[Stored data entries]
* * * * *
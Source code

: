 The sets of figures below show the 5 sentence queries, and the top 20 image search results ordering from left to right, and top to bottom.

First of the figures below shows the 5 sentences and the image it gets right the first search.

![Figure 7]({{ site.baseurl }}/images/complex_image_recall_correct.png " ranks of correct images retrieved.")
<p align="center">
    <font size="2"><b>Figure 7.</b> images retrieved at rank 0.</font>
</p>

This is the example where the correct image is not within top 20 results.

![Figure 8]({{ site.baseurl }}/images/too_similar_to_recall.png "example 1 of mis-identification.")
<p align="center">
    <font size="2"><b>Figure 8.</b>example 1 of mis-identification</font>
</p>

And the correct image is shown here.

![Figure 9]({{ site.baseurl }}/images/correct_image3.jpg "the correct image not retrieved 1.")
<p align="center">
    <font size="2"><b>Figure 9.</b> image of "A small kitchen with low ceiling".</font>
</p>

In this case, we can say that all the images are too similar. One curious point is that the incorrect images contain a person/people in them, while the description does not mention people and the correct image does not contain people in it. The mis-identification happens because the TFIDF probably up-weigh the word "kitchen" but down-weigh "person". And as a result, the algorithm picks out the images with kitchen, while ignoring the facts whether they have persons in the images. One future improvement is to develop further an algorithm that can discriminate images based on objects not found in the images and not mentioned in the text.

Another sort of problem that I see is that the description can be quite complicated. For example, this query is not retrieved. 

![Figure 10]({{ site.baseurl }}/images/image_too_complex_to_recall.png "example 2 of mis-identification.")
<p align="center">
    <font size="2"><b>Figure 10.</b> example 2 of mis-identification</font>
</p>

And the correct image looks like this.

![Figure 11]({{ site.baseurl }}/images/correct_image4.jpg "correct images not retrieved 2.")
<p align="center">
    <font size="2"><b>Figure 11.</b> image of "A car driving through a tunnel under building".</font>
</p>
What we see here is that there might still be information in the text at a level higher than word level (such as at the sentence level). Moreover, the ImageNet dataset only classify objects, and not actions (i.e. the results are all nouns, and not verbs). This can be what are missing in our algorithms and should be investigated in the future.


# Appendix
* * * * *
• _Your assignment_
Set the records above down again, exactly as they read.

• _Exercise solution_
Source code

: The sets of figures below show the 5 sentence queries, and the top 20 image search results ordering from left to right, and top to bottom.

First of the figures below shows the 5 sentences and the image it gets right the first search.

![Figure 7]({{ site.baseurl }}/images/complex_image_recall_correct.png " ranks of correct images retrieved.")
<p align="center">
    <font size="2"><b>Figure 7.</b> images retrieved at rank 0.</font>
</p>

This is the example where the correct image is not within top 20 results.

![Figure 8]({{ site.baseurl }}/images/too_similar_to_recall.png "example 1 of mis-identification.")
<p align="center">
    <font size="2"><b>Figure 8.</b>example 1 of mis-identification</font>
</p>

And the correct image is shown here.

![Figure 9]({{ site.baseurl }}/images/correct_image3.jpg "the correct image not retrieved 1.")
<p align="center">
    <font size="2"><b>Figure 9.</b> image of "A small kitchen with low ceiling".</font>
</p>

In this case, we can say that all the images are too similar. One curious point is that the incorrect images contain a person/people in them, while the description does not mention people and the correct image does not contain people in it. The mis-identification happens because the TFIDF probably up-weigh the word "kitchen" but down-weigh "person". And as a result, the algorithm picks out the images with kitchen, while ignoring the facts whether they have persons in the images. One future improvement is to develop further an algorithm that can discriminate images based on objects not found in the images and not mentioned in the text.

Another sort of problem that I see is that the description can be quite complicated. For example, this query is not retrieved. 

![Figure 10]({{ site.baseurl }}/images/image_too_complex_to_recall.png "example 2 of mis-identification.")
<p align="center">
    <font size="2"><b>Figure 10.</b> example 2 of mis-identification</font>
</p>

And the correct image looks like this.

![Figure 11]({{ site.baseurl }}/images/correct_image4.jpg "correct images not retrieved 2.")
<p align="center">
    <font size="2"><b>Figure 11.</b> image of "A car driving through a tunnel under building".</font>
</p>
What we see here is that there might still be information in the text at a level higher than word level (such as at the sentence level). Moreover, the ImageNet dataset only classify objects, and not actions (i.e. the results are all nouns, and not verbs). This can be what are missing in our algorithms and should be investigated in the future.


# Appendix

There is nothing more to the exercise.